The next step was to convert the 3D model to .stl. So the (3D printer) could print my model. The process to do this is, you first need to click the File tab at the top and then click save as. The save as window will open up and then you have to click the file format tab and select the format .stl . Once you chose the format hit save.

After that I opened my model in the Cura software, which is the software that the uses. When I opened up the cura software a basic setting toolbar was on the left and a theoretical model of my extractor and the inside of the 3D printer was on the right of the toolbar. A few other things I noticed were the tool buttons located at the top right, top left and bottom left.

I played around with the tools and these are the ones I found most useful:

Rotate option- Rotates on 3 axis which is helpful because it allows you to find the best position to print your model.

Scale- Sometimes the program you use to sketch and save the image is not in mm and can confuse the cura software by converting the image automatically to mm causing the object to come out very small.
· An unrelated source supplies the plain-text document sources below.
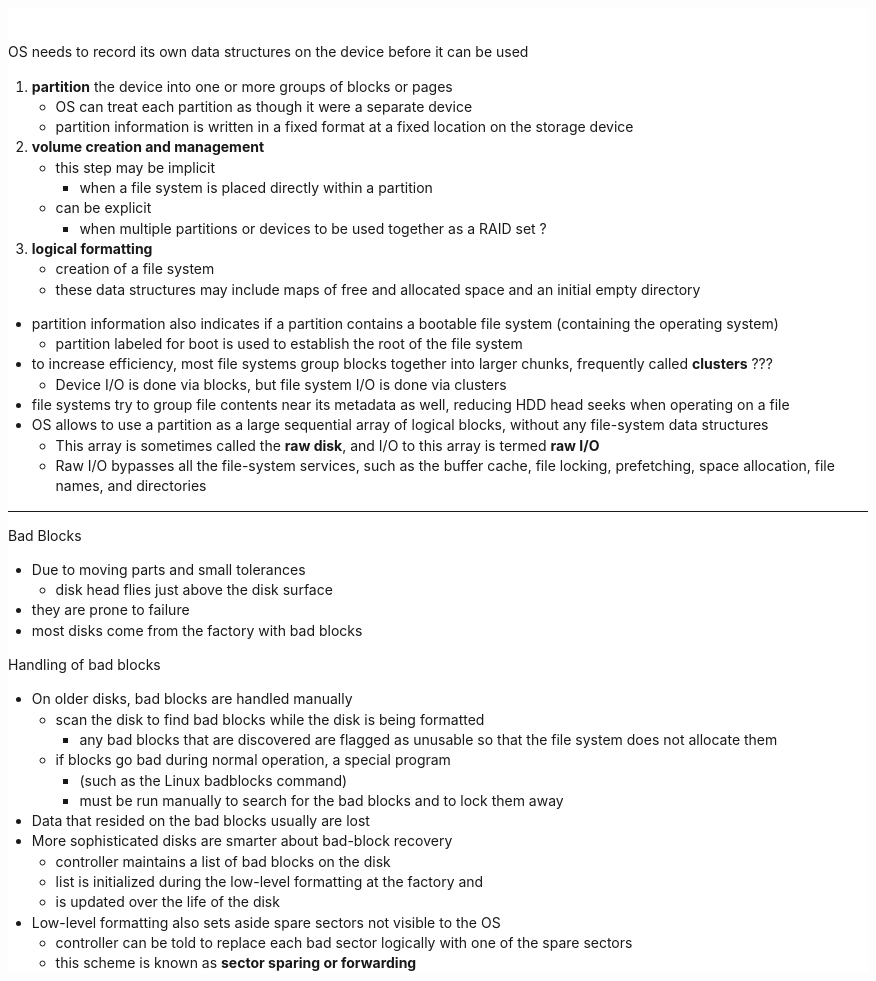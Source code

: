<br/>

OS needs to record its own data structures on the device before it can be used
1. **partition** the device into one or more groups of blocks or pages
    * OS can treat each partition as though it were a separate device
    * partition information is written in a fixed format at a fixed location on the storage device
2. **volume creation and management**
    * this step may be implicit
        * when a file system is placed directly within a partition
    * can be explicit
        * when multiple partitions or devices to be used together as a RAID set ?
3. **logical formatting**
    * creation of a file system
    * these data structures may include maps of free and allocated space and an initial empty directory

* partition information also indicates if a partition contains a bootable file system (containing the operating system)
    * partition labeled for boot is used to establish the root of the file system
* to increase efficiency, most file systems group blocks together into larger chunks, frequently called **clusters** ???
    * Device I/O is done via blocks, but file system I/O is done via clusters
* file systems try to group file contents near its metadata as well, reducing HDD head seeks when operating on a file
* OS allows to use a partition as a large sequential array of logical blocks, without any file-system data structures
    * This array is sometimes called the **raw disk**, and I/O to this array is termed **raw I/O**
    * Raw I/O bypasses all the file-system services, such as the buffer cache, file locking, prefetching, space allocation, file names, and directories

---

Bad Blocks

* Due to moving parts and small tolerances
    * disk head flies just above the disk surface
* they are prone to failure
* most disks come from the factory with bad blocks

Handling of bad blocks
* On older disks, bad blocks are handled manually
    * scan the disk to find bad blocks while the disk is being formatted
        * any bad blocks that are discovered are flagged as unusable so that the file system does not allocate them
    * if blocks go bad during normal operation, a special program
        * (such as the Linux badblocks command)
        * must be run manually to search for the bad blocks and to lock them away
* Data that resided on the bad blocks usually are lost
* More sophisticated disks are smarter about bad-block recovery
    * controller maintains a list of bad blocks on the disk
    * list is initialized during the low-level formatting at the factory and
    * is updated over the life of the disk
* Low-level formatting also sets aside spare sectors not visible to the OS
    * controller can be told to replace each bad sector logically with one of the spare sectors
    * this scheme is known as **sector sparing or forwarding**
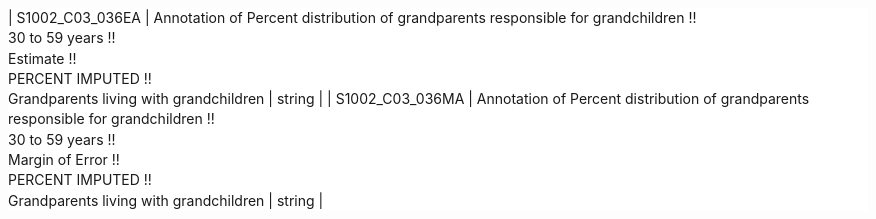 | S1002_C03_036EA | Annotation of Percent distribution of grandparents responsible for grandchildren !!<br>30 to 59 years !!<br>Estimate !!<br>PERCENT IMPUTED !!<br>Grandparents living with grandchildren | string |
| S1002_C03_036MA | Annotation of Percent distribution of grandparents responsible for grandchildren !!<br>30 to 59 years !!<br>Margin of Error !!<br>PERCENT IMPUTED !!<br>Grandparents living with grandchildren | string |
SD- To Save your object on a SD card because the 3D printer only reads SD cards. (Always remember to insert SD card)

Layer Mode- Allows you pull away the layers and see the infill. This also allows you to see where your structure is hallow.

The Settings that I found important are:

Quality:

Layer height (mm)-  The larger your layer height is the longer the print time takes. If you make your layer heights to small you may end up with gaps in your model. I chose 0.2 mm because it is the recommended layer height for both printing time and structure support

Shell thickness(mm)- Is the thickness of the outer shell of your model. I chose 1.2 mm.

Fill:

Bottom/top thickness(mm) – This controls the thickness of the bottom and top layers, the amount of solid layers put down is calculated by the layer thickness and this value. I chose a thickness of 1mm

Fill Density(%)- Controls how strong the part becomes. Usually set at 20%. For a solid part density is set to 100% and if part is empty it is set to 0%. I chose 10% for my Extractor because I did not want it to be fully hallow. 

Speed and Temperature:

Print Speed (mm/s)- Affects the quality of your print. The slower the speed the higher the quality is and the faster the quality gradually gets worse. I chose a print speed of 30 mm/s.

Support:

Support type- There are 3 different support settings. None creates no support, touching build plate only creates a support where the support structure will touch the build platform and the final one is everywhere which creates support from top to bottom. I chose none. 
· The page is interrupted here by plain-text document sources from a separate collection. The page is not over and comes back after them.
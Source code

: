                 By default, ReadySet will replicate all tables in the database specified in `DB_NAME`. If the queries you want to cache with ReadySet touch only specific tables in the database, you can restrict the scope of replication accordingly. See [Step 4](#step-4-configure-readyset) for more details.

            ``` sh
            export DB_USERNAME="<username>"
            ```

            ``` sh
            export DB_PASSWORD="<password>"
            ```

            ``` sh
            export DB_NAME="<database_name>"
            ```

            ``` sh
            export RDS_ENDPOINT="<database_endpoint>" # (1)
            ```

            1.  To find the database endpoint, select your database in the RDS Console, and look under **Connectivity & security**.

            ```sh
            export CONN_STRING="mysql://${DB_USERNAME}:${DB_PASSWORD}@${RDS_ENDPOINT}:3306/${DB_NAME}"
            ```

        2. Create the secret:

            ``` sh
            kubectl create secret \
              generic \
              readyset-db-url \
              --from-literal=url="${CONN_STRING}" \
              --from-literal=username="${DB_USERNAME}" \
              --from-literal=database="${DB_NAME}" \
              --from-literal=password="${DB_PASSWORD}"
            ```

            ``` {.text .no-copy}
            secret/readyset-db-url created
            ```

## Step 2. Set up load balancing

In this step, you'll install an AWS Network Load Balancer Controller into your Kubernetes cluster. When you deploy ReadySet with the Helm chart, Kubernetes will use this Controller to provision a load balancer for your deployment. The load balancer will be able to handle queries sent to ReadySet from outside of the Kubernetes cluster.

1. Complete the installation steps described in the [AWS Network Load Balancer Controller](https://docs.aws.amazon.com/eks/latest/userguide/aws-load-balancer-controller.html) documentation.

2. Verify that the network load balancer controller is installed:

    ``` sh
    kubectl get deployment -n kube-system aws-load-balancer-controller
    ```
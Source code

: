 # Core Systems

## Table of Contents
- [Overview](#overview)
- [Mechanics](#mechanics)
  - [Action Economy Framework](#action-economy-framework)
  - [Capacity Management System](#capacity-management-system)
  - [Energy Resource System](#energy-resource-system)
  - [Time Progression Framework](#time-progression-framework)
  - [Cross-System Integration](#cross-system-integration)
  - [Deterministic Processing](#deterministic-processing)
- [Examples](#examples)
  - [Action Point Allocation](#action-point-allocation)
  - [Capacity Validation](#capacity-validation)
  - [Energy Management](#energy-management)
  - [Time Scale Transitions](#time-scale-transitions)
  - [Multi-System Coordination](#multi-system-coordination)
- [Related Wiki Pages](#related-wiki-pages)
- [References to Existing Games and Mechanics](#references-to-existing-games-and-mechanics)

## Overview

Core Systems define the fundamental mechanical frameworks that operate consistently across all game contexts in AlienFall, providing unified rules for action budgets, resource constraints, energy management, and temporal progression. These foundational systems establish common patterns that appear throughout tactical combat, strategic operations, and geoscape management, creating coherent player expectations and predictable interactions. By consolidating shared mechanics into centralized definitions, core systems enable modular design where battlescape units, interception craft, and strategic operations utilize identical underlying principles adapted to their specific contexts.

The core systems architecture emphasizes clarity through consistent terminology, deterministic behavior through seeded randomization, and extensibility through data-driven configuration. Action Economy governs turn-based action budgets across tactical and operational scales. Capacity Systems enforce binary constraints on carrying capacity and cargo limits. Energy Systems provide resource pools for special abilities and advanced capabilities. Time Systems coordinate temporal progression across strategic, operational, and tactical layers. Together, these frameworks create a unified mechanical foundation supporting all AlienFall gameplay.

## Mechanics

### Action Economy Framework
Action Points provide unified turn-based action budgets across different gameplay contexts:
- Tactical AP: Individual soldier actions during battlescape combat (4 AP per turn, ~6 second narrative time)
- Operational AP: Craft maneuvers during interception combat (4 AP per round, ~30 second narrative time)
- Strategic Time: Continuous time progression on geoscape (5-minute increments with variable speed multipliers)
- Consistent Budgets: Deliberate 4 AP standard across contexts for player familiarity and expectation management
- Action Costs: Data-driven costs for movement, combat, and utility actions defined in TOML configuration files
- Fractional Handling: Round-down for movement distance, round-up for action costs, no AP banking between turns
Platform adhesion type- This allows the filament to flow through the nozzle before it starts printing your model. Which allows for a smoother transition into your first layers. The two options are skirt and brim. I used the brim option because my model didn’t have a lot of contact with the bed.


As you can see, it took 24 hours and 14 minutes to print, we left the machine printing overnight, and was used 33.67 meter and 266 grams of PLA (polylactic acid).
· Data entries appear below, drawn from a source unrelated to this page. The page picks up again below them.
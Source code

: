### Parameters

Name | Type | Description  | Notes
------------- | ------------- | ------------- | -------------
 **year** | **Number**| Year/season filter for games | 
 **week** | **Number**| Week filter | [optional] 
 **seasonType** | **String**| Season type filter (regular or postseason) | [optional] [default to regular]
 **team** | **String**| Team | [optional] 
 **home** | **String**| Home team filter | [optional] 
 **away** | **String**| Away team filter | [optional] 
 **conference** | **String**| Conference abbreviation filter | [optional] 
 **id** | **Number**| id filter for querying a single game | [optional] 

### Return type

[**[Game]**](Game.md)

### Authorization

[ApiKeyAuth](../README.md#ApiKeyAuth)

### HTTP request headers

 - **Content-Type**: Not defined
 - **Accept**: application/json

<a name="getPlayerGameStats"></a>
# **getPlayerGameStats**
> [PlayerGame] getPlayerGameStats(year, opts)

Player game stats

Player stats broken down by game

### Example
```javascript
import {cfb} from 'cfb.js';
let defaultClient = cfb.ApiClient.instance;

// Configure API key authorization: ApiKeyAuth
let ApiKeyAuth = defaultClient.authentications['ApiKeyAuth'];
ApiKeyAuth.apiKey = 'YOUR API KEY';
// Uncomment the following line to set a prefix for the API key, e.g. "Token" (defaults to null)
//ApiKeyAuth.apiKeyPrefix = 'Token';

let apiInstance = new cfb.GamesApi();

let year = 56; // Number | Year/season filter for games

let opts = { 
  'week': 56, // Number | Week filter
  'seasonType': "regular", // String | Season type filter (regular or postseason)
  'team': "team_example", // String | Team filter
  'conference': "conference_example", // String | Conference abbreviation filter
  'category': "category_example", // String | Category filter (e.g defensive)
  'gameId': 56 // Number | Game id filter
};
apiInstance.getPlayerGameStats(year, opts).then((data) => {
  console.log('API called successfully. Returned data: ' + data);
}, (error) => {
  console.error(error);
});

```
Here is a helpful link for this process is: https://www.youtube.com/watch?v=6YZD6K7osco

Below is a picture right after the machine started:


I then took another picture a little later so I could make sure that my model was printing correctly. It was, so, I left it printing over the night.


When I arrived at the Fab Lab in the morning, I took another picture.I was very excited to see the extractor was almost done.

 

Some hours later, the extractor completed printing.I really liked the results, the extractor was as perfect as I designed it to be.


3D Scanning

I didn’t like the result because it was a little deformed but, I still decided to print it on a small scale because there wasn’t a use for it other than learning the process. One possible reason that the scan  came out a little deformed was because the environment was very bright which may have interfered with the scan.